- Your assignment
Pull out each line of the records holding the string "textbf".
Records to process START
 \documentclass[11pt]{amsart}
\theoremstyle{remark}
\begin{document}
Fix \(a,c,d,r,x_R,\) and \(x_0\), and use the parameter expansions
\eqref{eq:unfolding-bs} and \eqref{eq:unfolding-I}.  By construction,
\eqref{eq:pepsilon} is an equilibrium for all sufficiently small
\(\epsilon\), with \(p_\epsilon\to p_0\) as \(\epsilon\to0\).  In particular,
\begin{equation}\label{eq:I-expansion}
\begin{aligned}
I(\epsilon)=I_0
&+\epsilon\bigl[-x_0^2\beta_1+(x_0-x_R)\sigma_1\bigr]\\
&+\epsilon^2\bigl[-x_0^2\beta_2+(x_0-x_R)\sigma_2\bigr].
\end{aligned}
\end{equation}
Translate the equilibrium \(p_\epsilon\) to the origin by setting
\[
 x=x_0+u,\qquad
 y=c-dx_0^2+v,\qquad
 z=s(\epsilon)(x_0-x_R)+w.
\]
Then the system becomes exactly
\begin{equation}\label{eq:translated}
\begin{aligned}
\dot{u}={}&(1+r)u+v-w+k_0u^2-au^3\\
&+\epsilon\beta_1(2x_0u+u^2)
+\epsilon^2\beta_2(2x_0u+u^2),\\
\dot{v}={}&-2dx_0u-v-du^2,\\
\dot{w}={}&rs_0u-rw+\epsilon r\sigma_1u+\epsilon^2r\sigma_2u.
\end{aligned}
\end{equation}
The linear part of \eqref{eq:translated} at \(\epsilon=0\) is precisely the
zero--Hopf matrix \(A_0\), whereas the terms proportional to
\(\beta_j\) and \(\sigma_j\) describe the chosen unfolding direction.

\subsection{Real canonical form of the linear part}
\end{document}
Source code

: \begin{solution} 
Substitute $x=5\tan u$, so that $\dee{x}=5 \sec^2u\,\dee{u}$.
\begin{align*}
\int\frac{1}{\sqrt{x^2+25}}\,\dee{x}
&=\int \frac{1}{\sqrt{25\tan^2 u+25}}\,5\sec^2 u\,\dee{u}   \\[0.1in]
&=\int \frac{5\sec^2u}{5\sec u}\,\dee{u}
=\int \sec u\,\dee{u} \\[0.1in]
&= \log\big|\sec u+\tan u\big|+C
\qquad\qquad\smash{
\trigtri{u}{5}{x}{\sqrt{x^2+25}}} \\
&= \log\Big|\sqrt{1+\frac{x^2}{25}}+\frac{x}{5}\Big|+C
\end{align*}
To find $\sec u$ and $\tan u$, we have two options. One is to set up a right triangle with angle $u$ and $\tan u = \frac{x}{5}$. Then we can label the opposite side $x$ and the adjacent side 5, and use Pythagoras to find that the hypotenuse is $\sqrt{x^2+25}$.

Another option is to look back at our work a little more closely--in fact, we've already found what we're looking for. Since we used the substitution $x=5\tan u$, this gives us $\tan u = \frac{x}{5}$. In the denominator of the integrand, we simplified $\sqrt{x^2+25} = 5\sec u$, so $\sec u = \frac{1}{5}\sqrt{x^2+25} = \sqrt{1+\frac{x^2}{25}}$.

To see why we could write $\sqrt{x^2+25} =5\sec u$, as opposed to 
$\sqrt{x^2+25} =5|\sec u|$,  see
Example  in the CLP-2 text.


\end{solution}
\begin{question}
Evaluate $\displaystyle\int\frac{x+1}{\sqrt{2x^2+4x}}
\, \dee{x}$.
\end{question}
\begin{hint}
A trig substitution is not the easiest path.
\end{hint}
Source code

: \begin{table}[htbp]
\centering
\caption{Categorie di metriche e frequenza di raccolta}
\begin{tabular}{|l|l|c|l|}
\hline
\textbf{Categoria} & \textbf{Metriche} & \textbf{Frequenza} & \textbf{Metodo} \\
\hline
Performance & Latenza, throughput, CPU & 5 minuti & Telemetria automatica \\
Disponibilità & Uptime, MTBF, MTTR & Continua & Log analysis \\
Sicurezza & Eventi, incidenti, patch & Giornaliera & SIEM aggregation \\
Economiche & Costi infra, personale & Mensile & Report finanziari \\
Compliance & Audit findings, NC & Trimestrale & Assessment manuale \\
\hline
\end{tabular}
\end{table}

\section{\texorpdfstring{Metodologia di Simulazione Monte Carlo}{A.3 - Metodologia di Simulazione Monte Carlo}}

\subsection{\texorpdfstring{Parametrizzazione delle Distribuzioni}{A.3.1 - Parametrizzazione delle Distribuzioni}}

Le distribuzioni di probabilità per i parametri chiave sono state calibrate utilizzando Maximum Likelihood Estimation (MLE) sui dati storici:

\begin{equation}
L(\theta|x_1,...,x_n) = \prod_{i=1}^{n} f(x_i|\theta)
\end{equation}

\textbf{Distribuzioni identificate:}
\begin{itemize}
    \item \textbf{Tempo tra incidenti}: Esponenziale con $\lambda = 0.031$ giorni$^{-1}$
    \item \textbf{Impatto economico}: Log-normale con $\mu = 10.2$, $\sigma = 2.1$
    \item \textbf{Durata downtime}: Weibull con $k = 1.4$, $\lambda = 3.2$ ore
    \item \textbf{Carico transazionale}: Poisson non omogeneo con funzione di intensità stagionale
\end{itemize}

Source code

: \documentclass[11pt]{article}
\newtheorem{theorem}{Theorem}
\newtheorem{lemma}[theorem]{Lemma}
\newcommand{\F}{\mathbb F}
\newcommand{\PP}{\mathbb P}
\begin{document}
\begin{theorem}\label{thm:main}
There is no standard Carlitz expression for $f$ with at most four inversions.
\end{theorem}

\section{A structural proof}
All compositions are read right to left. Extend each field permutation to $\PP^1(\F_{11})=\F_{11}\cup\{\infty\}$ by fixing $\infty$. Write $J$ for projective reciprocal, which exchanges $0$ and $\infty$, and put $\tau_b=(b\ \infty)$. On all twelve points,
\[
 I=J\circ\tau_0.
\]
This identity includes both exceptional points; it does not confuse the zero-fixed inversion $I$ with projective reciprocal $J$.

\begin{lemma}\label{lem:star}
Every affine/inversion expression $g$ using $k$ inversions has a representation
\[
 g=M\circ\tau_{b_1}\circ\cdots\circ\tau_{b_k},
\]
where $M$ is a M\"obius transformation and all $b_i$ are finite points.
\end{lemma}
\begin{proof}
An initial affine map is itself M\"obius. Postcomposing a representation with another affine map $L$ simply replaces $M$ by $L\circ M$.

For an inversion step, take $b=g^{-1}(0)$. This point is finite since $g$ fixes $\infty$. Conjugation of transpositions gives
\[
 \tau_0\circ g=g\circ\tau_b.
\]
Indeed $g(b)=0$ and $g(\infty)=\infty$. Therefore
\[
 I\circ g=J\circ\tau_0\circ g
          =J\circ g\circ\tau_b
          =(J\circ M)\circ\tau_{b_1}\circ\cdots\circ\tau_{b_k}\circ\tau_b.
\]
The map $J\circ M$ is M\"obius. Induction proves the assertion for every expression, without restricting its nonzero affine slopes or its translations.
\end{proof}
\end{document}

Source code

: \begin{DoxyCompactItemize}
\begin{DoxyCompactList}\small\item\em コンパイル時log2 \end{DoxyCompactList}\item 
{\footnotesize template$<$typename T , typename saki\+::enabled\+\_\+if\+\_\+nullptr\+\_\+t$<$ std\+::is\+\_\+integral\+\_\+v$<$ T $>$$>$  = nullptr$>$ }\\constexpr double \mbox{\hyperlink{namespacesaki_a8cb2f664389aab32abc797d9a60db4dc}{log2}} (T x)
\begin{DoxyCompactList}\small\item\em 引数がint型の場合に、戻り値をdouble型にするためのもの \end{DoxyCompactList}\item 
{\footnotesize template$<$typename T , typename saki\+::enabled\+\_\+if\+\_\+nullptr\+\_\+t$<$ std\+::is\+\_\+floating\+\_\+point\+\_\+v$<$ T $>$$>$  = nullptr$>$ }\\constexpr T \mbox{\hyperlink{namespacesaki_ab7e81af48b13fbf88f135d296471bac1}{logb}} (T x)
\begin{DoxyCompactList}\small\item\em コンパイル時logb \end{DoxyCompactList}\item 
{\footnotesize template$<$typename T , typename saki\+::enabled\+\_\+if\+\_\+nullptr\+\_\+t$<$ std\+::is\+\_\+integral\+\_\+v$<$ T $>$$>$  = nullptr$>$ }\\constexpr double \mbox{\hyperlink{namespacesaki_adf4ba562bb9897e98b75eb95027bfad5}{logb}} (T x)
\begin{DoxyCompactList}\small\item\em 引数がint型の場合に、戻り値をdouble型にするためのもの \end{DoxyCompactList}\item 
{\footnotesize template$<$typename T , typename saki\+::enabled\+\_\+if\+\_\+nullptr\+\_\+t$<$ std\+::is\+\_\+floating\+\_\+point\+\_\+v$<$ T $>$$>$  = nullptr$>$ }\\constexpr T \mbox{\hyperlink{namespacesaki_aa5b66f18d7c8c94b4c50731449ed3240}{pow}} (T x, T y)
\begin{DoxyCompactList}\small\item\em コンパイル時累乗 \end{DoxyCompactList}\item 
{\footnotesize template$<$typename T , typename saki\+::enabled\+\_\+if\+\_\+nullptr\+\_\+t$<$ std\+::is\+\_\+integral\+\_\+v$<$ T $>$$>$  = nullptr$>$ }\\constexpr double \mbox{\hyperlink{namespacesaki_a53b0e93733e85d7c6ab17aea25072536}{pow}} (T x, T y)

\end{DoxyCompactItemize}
Records to process END
- Answer for this exercise
\textbf{Categoria} & \textbf{Metriche} & \textbf{Frequenza} & \textbf{Metodo} \\
\textbf{Distribuzioni identificate:}
    \item \textbf{Tempo tra incidenti}: Esponenziale con $\lambda = 0.031$ giorni$^{-1}$
    \item \textbf{Impatto economico}: Log-normale con $\mu = 10.2$, $\sigma = 2.1$
    \item \textbf{Durata downtime}: Weibull con $k = 1.4$, $\lambda = 3.2$ ore
    \item \textbf{Carico transazionale}: Poisson non omogeneo con funzione di intensità stagionale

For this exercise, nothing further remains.